── Listed records ──
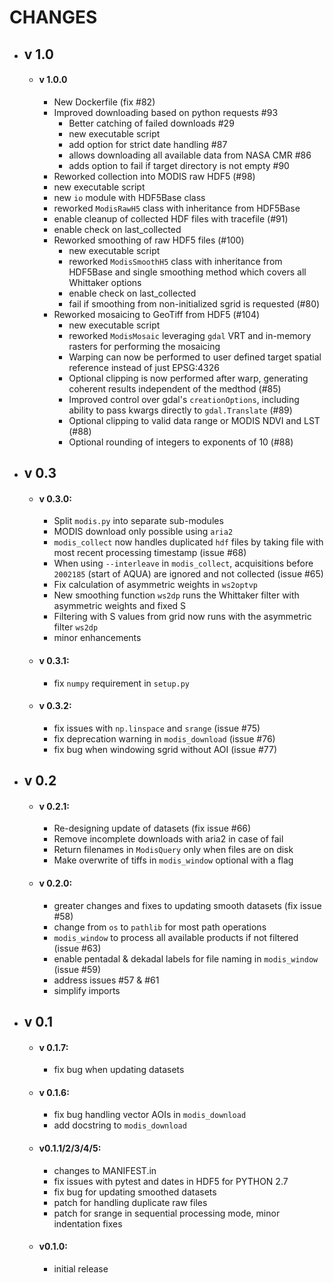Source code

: # CHANGES

- ## v 1.0
  - #### v 1.0.0
    - New Dockerfile (fix #82)
    - Improved downloading based on python requests #93
      - Better catching of failed downloads #29
      - new executable script
      - add option for strict date handling #87
      - allows downloading all available data from NASA CMR #86
      - adds option to fail if target directory is not empty #90
    - Reworked collection into MODIS raw HDF5 (#98)
     - new executable script
     - new `io` module with HDF5Base class
     - reworked `ModisRawH5` class with inheritance from HDF5Base
     - enable cleanup of collected HDF files with tracefile (#91)
     - enable check on last_collected
    - Reworked smoothing of raw HDF5 files (#100)
      - new executable script
      - reworked `ModisSmoothH5` class with inheritance from HDF5Base and single smoothing method which covers all Whittaker options
      - enable check on last_collected
      - fail if smoothing from non-initialized sgrid is requested (#80)
    - Reworked mosaicing to GeoTiff from HDF5 (#104)
      - new executable script
      - reworked `ModisMosaic` leveraging `gdal` VRT and in-memory rasters for performing the mosaicing
      - Warping can now be performed to user defined target spatial reference instead of just EPSG:4326
      - Optional clipping is now performed after warp, generating coherent results independent of the medthod (#85)
      - Improved control over gdal's `creationOptions`, including ability to pass kwargs directly to `gdal.Translate` (#89)
      - Optional clipping to valid data range or MODIS NDVI and LST (#88)
      - Optional rounding of integers to exponents of 10 (#88)

- ## v 0.3
  - #### v 0.3.0:
    - Split `modis.py` into separate sub-modules
    - MODIS download only possible using `aria2`
    - `modis_collect` now handles duplicated `hdf` files by taking file with most recent processing timestamp (issue #68)
    - When using `--interleave` in `modis_collect`, acquisitions before `2002185` (start of AQUA) are ignored and not collected (issue #65)
    - Fix calculation of asymmetric weights in `ws2optvp`
    - New smoothing function `ws2dp` runs the Whittaker filter with asymmetric weights and fixed S
    - Filtering with S values from grid now runs with the asymmetric filter `ws2dp`
    - minor enhancements

  - #### v 0.3.1:
    - fix `numpy` requirement in `setup.py`
  - #### v 0.3.2:
      - fix issues with `np.linspace` and `srange` (issue #75)
      - fix deprecation warning in `modis_download` (issue #76)
      - fix bug when windowing sgrid without AOI (issue #77)

- ## v 0.2
  - #### v 0.2.1:
    - Re-designing update of datasets (fix issue #66)
    - Remove incomplete downloads with aria2 in case of fail
    - Return filenames in `ModisQuery` only when files are on disk
    - Make overwrite of tiffs in `modis_window` optional with a flag
  - #### v 0.2.0:
    - greater changes and fixes to updating smooth datasets (fix issue #58)
    - change from `os` to `pathlib` for most path operations
    - `modis_window` to process all available products if not filtered (issue #63)
    - enable pentadal & dekadal labels for file naming in `modis_window` (issue #59)
    - address issues #57 & #61
    - simplify imports


- ## v 0.1
  - #### v 0.1.7:
    - fix bug when updating datasets
  - #### v 0.1.6:
    - fix bug handling vector AOIs in `modis_download`
    - add docstring to `modis_download`

  - #### v0.1.1/2/3/4/5:
    - changes to MANIFEST.in
    - fix issues with pytest and dates in HDF5 for PYTHON 2.7
    - fix bug for updating smoothed datasets
    - patch for handling duplicate raw files
    - patch for srange in sequential processing mode, minor indentation fixes

  - #### v0.1.0:
    - initial release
───
__Exercise goal__. Copy every record above exactly as written, but leave out the pictures.

__Output for this exercise__.
Source code

: # CHANGES

- ## v 1.0
  - #### v 1.0.0
    - New Dockerfile (fix #82)
    - Improved downloading based on python requests #93
      - Better catching of failed downloads #29
      - new executable script
      - add option for strict date handling #87
      - allows downloading all available data from NASA CMR #86
      - adds option to fail if target directory is not empty #90
    - Reworked collection into MODIS raw HDF5 (#98)
     - new executable script
     - new `io` module with HDF5Base class
     - reworked `ModisRawH5` class with inheritance from HDF5Base
     - enable cleanup of collected HDF files with tracefile (#91)
     - enable check on last_collected
    - Reworked smoothing of raw HDF5 files (#100)
      - new executable script
      - reworked `ModisSmoothH5` class with inheritance from HDF5Base and single smoothing method which covers all Whittaker options
      - enable check on last_collected
      - fail if smoothing from non-initialized sgrid is requested (#80)
    - Reworked mosaicing to GeoTiff from HDF5 (#104)
      - new executable script
      - reworked `ModisMosaic` leveraging `gdal` VRT and in-memory rasters for performing the mosaicing
      - Warping can now be performed to user defined target spatial reference instead of just EPSG:4326
      - Optional clipping is now performed after warp, generating coherent results independent of the medthod (#85)
      - Improved control over gdal's `creationOptions`, including ability to pass kwargs directly to `gdal.Translate` (#89)
      - Optional clipping to valid data range or MODIS NDVI and LST (#88)
      - Optional rounding of integers to exponents of 10 (#88)

- ## v 0.3
  - #### v 0.3.0:
    - Split `modis.py` into separate sub-modules
    - MODIS download only possible using `aria2`
    - `modis_collect` now handles duplicated `hdf` files by taking file with most recent processing timestamp (issue #68)
    - When using `--interleave` in `modis_collect`, acquisitions before `2002185` (start of AQUA) are ignored and not collected (issue #65)
    - Fix calculation of asymmetric weights in `ws2optvp`
    - New smoothing function `ws2dp` runs the Whittaker filter with asymmetric weights and fixed S
    - Filtering with S values from grid now runs with the asymmetric filter `ws2dp`
    - minor enhancements

  - #### v 0.3.1:
    - fix `numpy` requirement in `setup.py`
  - #### v 0.3.2:
      - fix issues with `np.linspace` and `srange` (issue #75)
      - fix deprecation warning in `modis_download` (issue #76)
      - fix bug when windowing sgrid without AOI (issue #77)

- ## v 0.2
  - #### v 0.2.1:
    - Re-designing update of datasets (fix issue #66)
    - Remove incomplete downloads with aria2 in case of fail
    - Return filenames in `ModisQuery` only when files are on disk
    - Make overwrite of tiffs in `modis_window` optional with a flag
  - #### v 0.2.0:
    - greater changes and fixes to updating smooth datasets (fix issue #58)
    - change from `os` to `pathlib` for most path operations
    - `modis_window` to process all available products if not filtered (issue #63)
    - enable pentadal & dekadal labels for file naming in `modis_window` (issue #59)
    - address issues #57 & #61
    - simplify imports


- ## v 0.1
  - #### v 0.1.7:
    - fix bug when updating datasets
  - #### v 0.1.6:
    - fix bug handling vector AOIs in `modis_download`
    - add docstring to `modis_download`

  - #### v0.1.1/2/3/4/5:
    - changes to MANIFEST.in
    - fix issues with pytest and dates in HDF5 for PYTHON 2.7
    - fix bug for updating smoothed datasets
    - patch for handling duplicate raw files
    - patch for srange in sequential processing mode, minor indentation fixes

  - #### v0.1.0:
    - initial release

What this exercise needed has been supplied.